29 Hoeveel te zwaarder straf, meent gij, zal hij waardig geacht worden, die den Zoon van God vertreden heeft, en het bloed des testaments onrein geacht heeft, waardoor hij geheiligd was, en den Geest der genade smaadheid heeft aangedaan?

30 Want wij kennen Hem, Die gezegd heeft: Mijn is de wraak, Ik zal het vergelden, spreekt de Heere. En wederom: De Heere zal Zijn volk oordelen.

31 Vreselijk is het te vallen in de handen des levenden Gods.

32 Doch gedenkt de vorige dagen, in dewelke, nadat gij verlicht zijt geweest, gij veel strijd des lijdens hebt verdragen.

33 Ten dele, als gij door smaadheden en verdrukkingen een schouwspel geworden zijt; en ten dele, als gij gemeenschap gehad hebt met degenen, die alzo behandeld werden.

34 Want gij hebt ook over mijn banden medelijden gehad, en de roving uwer goederen met blijdschap aangenomen, wetende, dat gij hebt in uzelven een beter en blijvend goed in de hemelen.

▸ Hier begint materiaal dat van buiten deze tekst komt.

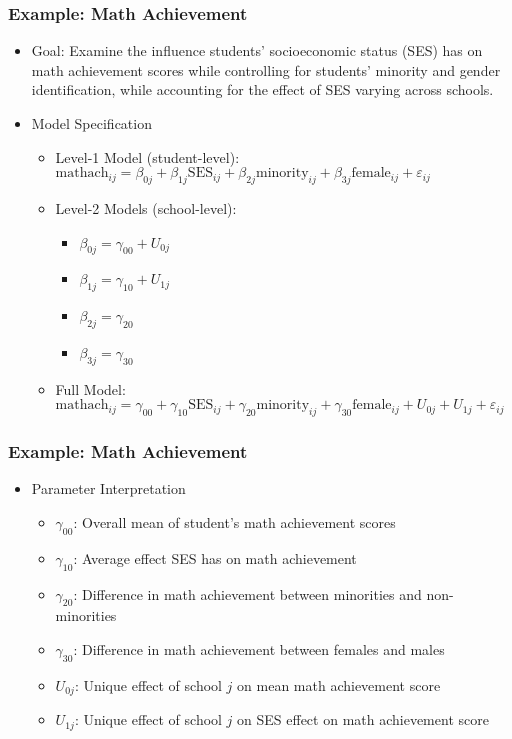 \documentclass{beamer}
\begin{document}
\begin{frame}
	\frametitle{Example: Math Achievement}
		\begin{itemize}
			\item Goal: Examine the influence students' socioeconomic status (SES) has on math achievement scores while controlling for students' minority and gender identification, while accounting for the effect of SES varying across schools.
			\item Model Specification
				\begin{itemize}
					\item Level-1 Model (student-level): $\mbox{mathach}_{ij}=\beta_{0j}+\beta_{1j}\mbox{SES}_{ij}+\beta_{2j}\mbox{minority}_{ij}+\beta_{3j}\mbox{female}_{ij}+\varepsilon_{ij}$
					\item Level-2 Models (school-level):
						\begin{itemize}
							\item $\beta_{0j}=\gamma_{00}+U_{0j}$
							\item $\beta_{1j}=\gamma_{10}+U_{1j}$
							\item $\beta_{2j}=\gamma_{20}$
							\item $\beta_{3j}=\gamma_{30}$
						\end{itemize}
					\item Full Model: $\mbox{mathach}_{ij}=\gamma_{00}+\gamma_{10}\mbox{SES}_{ij}+\gamma_{20}\mbox{minority}_{ij}+\gamma_{30}\mbox{female}_{ij}+U_{0j}+U_{1j}+\varepsilon_{ij}$
				\end{itemize}
		\end{itemize}
\end{frame}

\begin{frame}
	\frametitle{Example: Math Achievement}
		\begin{itemize}
			\item Parameter Interpretation
				\begin{itemize}
					\item $\gamma_{00}$: Overall mean of student's math achievement scores
					\item $\gamma_{10}$: Average effect SES has on math achievement
					\item $\gamma_{20}$: Difference in math achievement between minorities and non-minorities
					\item $\gamma_{30}$: Difference in math achievement between females and males
					\item $U_{0j}$: Unique effect of school $j$ on mean math achievement score
					\item $U_{1j}$: Unique effect of school $j$ on SES effect on math achievement score
				\end{itemize}
		\end{itemize}
\end{frame}
\end{document}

35 Werpt dan uw vrijmoedigheid niet weg, welke een grote vergelding des loons heeft.

36 Want gij hebt lijdzaamheid van node, opdat gij, den wil van God gedaan hebbende, de beloftenis moogt wegdragen;

37 Want: Nog een zeer weinig tijds en Hij, Die te komen staat, zal komen, en niet vertoeven.

38 Maar de rechtvaardige zal uit het geloof leven; en zo iemand zich onttrekt, Mijn ziel heeft in hem geen behagen.

39 Maar wij zijn niet van degenen, die zich onttrekken ten verderve, maar van degenen, die geloven tot behouding der ziel.